§ **PROBLEM TO WORK ON**
Every line below between the line holding "To install Pythonico" and the line holding "and close files.", inclusive, should be repeated exactly, and all other lines omitted.

Data items:
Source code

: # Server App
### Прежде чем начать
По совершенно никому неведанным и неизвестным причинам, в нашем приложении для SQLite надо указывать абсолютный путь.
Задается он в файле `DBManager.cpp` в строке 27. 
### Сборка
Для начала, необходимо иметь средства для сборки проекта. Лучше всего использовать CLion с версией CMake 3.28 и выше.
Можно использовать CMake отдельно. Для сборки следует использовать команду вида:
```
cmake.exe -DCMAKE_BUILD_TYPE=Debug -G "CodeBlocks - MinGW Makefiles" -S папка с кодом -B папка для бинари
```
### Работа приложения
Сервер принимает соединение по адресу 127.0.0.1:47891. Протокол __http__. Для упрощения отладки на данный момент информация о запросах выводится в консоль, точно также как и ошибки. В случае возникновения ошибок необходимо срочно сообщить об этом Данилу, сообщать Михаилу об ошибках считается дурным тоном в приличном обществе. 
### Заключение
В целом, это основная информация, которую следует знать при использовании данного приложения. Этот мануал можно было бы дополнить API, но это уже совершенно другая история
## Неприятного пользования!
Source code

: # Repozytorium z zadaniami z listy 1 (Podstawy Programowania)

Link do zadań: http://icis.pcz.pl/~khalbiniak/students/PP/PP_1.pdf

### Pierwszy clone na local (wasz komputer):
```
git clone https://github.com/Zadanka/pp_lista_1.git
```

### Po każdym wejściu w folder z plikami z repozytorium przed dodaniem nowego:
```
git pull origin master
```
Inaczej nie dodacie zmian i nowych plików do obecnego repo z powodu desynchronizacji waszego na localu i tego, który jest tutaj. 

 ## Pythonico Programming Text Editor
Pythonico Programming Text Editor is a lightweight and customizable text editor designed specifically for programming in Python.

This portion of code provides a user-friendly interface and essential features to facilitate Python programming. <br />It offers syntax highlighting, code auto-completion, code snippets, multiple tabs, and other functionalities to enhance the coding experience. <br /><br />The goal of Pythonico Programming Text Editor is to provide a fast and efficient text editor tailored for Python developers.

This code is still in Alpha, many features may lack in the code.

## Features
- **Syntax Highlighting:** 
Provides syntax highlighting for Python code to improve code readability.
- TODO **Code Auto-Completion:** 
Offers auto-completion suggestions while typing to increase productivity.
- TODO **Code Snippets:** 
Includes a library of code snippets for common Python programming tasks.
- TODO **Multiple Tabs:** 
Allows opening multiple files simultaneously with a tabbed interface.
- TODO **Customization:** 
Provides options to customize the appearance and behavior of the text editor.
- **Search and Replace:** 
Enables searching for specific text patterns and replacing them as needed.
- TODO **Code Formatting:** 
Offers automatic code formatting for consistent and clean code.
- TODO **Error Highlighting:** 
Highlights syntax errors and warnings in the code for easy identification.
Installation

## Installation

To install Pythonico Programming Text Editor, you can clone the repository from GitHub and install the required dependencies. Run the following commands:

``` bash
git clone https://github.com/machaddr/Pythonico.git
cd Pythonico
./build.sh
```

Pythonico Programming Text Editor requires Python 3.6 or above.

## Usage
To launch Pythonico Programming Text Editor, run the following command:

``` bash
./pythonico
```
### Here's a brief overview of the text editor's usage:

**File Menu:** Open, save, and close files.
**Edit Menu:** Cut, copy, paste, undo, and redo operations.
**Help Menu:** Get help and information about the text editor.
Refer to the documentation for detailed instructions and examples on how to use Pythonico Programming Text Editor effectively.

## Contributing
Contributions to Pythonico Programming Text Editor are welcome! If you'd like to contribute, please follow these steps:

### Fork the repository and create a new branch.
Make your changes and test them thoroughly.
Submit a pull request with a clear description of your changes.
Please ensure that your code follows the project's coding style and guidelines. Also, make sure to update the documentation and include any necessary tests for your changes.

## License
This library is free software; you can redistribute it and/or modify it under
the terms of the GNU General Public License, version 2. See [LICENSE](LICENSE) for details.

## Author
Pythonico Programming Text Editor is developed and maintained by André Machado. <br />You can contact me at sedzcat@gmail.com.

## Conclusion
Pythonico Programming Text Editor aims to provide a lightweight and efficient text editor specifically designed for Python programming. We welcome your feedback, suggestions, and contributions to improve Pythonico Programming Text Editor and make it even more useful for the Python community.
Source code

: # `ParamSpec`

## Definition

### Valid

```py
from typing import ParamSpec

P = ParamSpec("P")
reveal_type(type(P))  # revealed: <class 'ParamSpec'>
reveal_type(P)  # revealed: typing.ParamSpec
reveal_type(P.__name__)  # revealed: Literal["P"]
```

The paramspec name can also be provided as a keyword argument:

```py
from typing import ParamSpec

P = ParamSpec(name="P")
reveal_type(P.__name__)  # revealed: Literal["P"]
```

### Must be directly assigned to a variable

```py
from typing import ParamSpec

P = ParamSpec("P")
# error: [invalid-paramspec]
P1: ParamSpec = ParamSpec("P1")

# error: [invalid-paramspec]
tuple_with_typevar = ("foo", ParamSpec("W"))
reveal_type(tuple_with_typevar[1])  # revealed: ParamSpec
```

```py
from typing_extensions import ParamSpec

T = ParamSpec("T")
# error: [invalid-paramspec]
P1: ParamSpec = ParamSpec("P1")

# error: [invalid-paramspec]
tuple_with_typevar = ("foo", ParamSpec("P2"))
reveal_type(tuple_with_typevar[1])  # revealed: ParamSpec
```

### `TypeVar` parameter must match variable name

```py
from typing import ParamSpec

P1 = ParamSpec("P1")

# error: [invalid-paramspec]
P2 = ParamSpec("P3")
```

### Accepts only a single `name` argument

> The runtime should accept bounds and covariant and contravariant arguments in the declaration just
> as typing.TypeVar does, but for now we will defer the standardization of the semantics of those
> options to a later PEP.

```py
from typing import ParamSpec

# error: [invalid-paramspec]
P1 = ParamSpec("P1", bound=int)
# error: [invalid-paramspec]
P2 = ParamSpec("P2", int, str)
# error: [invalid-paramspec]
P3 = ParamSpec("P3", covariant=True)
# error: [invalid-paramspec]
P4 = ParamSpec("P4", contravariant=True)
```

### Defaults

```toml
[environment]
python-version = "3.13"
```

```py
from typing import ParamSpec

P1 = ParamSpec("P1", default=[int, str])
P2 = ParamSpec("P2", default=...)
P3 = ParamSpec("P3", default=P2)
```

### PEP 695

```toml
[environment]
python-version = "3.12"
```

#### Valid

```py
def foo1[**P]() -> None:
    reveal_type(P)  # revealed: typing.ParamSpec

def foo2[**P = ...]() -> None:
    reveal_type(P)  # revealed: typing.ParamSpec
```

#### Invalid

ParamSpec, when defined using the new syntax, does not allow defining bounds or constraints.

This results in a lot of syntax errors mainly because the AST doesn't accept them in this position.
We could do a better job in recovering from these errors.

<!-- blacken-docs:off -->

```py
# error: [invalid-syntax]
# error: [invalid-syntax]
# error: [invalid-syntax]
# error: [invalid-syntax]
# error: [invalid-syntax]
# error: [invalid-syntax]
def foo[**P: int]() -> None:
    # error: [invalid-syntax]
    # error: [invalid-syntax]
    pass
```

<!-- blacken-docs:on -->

§ **SOLVED EXERCISE**
To install Pythonico Programming Text Editor, you can clone the repository from GitHub and install the required dependencies. Run the following commands:

``` bash
git clone https://github.com/machaddr/Pythonico.git
cd Pythonico
./build.sh
```

Pythonico Programming Text Editor requires Python 3.6 or above.

## Usage
To launch Pythonico Programming Text Editor, run the following command:

``` bash
./pythonico
```
### Here's a brief overview of the text editor's usage:

**File Menu:** Open, save, and close files.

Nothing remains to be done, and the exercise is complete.